Kevin ci pensò. “Immagino… immagino che dovrei dire a Luna quello che sta succedendo.”
“E chi è Luna?”
“È una mia amica,” disse Kevin. “Non andiamo più nella stessa scuola, quindi non mi ha visto svenire o cose del genere, e sono un po’ di giorni che non la chiamo, ma…”
“Ma dovresti dirglielo,” disse la dottoressa Yalestrom. “Non fa bene alla salute spingere via i propri amici quando le cose vanno male, Kevin. Neanche per proteggerli.”
Kevin ricacciò indietro l’impulso di smentire, ma più o meno era quello che stava facendo. Non voleva dare a Luna questo peso, non voleva ferirla con la novità di ciò che sarebbe successo. Era in parte il motivo per cui da così tanto non la chiamava.
“Cos’altro?” chiese la dottoressa Yalestrom. “Proviamo ancora con i luoghi. Se potessi andare da qualche parte, dove andresti?”
Kevin cercò di scegliere tra tutti i luoghi che c’erano nella stanza, ma la verità era che c’era solo un paesaggio che continuava a saltellargli nella testa, con colori che nessuna normale macchina fotografica avrebbe mai potuto immortalare.

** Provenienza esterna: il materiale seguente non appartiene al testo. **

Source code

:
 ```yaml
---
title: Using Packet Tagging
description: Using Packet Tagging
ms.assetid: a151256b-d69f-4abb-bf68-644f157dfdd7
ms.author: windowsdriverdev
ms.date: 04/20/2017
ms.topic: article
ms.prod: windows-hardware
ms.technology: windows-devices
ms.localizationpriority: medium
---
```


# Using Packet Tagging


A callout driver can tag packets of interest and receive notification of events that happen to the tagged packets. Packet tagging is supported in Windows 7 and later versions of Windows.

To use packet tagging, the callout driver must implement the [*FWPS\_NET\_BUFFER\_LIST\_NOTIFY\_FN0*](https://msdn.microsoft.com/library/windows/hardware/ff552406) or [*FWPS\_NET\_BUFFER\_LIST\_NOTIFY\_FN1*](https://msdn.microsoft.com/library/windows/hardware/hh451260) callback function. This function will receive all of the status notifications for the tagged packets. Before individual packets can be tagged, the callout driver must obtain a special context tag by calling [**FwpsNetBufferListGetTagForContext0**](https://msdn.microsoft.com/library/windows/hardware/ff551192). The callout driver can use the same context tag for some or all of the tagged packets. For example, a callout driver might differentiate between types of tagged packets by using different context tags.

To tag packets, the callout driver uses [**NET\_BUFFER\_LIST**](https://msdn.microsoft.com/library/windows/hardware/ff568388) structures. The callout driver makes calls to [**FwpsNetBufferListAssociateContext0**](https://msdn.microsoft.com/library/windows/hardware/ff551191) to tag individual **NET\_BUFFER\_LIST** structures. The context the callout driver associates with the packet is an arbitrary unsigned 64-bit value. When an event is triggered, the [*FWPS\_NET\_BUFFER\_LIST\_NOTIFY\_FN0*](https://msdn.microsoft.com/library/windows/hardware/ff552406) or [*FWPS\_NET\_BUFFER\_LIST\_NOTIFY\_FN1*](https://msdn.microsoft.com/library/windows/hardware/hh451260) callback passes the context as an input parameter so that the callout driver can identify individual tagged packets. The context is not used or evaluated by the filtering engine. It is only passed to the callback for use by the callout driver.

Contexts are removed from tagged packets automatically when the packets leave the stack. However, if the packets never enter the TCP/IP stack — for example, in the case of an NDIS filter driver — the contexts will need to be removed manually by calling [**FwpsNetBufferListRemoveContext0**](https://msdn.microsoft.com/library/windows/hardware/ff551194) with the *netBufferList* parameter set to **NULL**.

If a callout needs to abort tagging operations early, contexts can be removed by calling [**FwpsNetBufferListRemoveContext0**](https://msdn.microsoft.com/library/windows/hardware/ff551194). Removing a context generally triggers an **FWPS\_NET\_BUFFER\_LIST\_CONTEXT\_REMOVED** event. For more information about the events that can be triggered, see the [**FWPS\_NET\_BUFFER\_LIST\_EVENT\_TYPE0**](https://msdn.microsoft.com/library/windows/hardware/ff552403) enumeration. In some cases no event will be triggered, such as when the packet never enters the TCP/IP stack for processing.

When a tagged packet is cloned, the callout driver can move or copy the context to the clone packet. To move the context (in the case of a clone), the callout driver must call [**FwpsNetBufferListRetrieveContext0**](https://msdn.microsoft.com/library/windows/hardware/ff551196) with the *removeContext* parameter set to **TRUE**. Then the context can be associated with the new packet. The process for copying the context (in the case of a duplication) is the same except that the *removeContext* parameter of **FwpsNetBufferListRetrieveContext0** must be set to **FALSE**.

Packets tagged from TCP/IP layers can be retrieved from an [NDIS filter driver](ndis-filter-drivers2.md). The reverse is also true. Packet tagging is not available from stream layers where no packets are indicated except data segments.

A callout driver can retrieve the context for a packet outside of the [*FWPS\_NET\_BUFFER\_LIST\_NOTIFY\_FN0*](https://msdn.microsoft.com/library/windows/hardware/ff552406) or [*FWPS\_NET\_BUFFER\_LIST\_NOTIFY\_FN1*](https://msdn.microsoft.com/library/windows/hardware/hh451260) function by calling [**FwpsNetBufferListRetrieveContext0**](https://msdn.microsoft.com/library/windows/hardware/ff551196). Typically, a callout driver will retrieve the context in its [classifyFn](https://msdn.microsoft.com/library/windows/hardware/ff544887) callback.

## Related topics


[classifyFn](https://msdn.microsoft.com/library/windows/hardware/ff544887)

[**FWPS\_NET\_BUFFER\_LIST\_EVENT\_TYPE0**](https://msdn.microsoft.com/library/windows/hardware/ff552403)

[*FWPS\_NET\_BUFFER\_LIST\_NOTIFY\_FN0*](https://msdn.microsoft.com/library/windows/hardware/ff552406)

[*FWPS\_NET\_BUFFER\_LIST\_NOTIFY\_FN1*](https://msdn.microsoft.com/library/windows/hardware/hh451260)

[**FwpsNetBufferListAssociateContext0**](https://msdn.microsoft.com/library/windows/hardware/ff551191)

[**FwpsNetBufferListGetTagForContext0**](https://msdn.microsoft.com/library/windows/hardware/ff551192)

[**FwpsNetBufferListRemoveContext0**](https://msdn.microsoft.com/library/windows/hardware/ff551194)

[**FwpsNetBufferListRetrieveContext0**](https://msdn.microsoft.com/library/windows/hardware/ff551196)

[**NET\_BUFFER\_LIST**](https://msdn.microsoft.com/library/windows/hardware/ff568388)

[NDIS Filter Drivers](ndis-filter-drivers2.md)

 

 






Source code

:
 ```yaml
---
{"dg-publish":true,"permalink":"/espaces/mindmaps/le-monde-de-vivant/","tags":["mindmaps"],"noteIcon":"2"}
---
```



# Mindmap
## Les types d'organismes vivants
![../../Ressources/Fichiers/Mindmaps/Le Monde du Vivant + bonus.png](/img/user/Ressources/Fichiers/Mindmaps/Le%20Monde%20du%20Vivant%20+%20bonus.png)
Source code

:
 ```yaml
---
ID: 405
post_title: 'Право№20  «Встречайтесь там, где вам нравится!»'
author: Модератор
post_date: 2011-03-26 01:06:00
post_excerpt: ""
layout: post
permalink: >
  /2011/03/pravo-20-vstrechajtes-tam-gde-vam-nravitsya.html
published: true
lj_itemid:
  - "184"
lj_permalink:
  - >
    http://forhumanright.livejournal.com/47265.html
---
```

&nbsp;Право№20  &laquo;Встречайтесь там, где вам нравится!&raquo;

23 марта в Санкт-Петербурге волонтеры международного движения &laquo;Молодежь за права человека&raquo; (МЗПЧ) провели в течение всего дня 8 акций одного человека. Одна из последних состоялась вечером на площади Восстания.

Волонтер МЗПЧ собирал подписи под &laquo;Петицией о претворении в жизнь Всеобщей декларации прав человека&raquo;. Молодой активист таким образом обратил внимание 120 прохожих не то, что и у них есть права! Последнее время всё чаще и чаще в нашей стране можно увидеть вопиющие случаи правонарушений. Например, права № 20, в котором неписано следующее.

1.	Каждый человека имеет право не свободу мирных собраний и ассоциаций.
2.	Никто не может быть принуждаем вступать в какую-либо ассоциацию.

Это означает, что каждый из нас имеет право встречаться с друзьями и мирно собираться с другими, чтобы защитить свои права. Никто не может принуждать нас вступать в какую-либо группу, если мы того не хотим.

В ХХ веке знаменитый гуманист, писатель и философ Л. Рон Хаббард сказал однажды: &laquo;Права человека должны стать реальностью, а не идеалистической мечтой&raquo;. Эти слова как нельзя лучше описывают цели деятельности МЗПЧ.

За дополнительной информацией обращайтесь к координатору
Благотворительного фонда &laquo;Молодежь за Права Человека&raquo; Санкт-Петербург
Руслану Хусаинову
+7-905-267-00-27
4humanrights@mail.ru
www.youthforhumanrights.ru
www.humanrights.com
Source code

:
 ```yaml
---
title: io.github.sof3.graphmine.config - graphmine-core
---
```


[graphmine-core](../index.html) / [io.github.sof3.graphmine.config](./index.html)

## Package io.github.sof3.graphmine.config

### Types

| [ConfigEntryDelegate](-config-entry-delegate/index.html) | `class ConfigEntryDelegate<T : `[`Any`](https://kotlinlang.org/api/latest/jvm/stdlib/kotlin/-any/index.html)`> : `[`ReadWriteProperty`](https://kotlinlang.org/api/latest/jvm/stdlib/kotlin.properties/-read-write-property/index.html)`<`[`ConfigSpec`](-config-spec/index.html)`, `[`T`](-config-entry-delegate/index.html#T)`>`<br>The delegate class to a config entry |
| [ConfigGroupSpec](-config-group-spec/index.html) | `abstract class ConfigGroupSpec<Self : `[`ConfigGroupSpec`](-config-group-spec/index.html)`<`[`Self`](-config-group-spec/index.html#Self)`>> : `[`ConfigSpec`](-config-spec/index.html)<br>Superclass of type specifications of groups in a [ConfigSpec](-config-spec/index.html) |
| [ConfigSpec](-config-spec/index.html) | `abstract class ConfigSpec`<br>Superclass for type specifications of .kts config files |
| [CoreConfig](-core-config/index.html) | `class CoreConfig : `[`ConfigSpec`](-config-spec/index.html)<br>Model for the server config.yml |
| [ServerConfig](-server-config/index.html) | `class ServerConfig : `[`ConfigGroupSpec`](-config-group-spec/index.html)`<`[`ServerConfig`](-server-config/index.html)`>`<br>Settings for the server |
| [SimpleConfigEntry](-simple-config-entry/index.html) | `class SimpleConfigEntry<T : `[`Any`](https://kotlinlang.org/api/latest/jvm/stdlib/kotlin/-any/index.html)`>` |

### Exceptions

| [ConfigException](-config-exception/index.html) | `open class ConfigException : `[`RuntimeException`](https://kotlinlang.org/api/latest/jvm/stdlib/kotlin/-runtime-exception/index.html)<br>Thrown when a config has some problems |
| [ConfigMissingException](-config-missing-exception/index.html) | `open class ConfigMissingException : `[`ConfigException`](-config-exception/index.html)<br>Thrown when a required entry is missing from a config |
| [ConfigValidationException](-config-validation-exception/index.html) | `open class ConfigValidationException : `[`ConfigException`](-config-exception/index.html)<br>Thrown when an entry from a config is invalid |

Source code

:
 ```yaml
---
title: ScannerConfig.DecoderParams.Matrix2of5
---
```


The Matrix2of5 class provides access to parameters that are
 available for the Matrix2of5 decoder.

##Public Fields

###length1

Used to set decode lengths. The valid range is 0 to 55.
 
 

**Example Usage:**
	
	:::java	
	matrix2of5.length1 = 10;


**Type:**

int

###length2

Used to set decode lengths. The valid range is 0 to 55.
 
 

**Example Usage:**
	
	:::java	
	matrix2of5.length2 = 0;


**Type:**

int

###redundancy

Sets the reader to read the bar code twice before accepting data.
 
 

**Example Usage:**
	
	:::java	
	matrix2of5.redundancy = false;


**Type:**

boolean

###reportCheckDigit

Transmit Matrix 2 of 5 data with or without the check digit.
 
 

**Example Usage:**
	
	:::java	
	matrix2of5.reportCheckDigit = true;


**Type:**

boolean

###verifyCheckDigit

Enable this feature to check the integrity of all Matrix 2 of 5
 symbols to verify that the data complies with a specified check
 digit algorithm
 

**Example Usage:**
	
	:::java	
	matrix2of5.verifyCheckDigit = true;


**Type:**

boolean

“Sembrerei stupido,” disse.
“Non c’è niente di sbagliato nel sembrare stupidi,” lo rassicurò la dottoressa Yalestrom. “Ti dirò un segreto. La gente pensa spesso che tutti, tranne loro stessi, siano speciali. Pensano che le altre persone debbano essere più intelligenti, o più coraggiose, o migliori, perché riescono a vedere solo quelle parti di loro stessi che non sono così. Sono preoccupati che tutti gli altri dicano la cosa giusta, e che loro sembrino invece degli stupidi. Ma non è per niente vero.”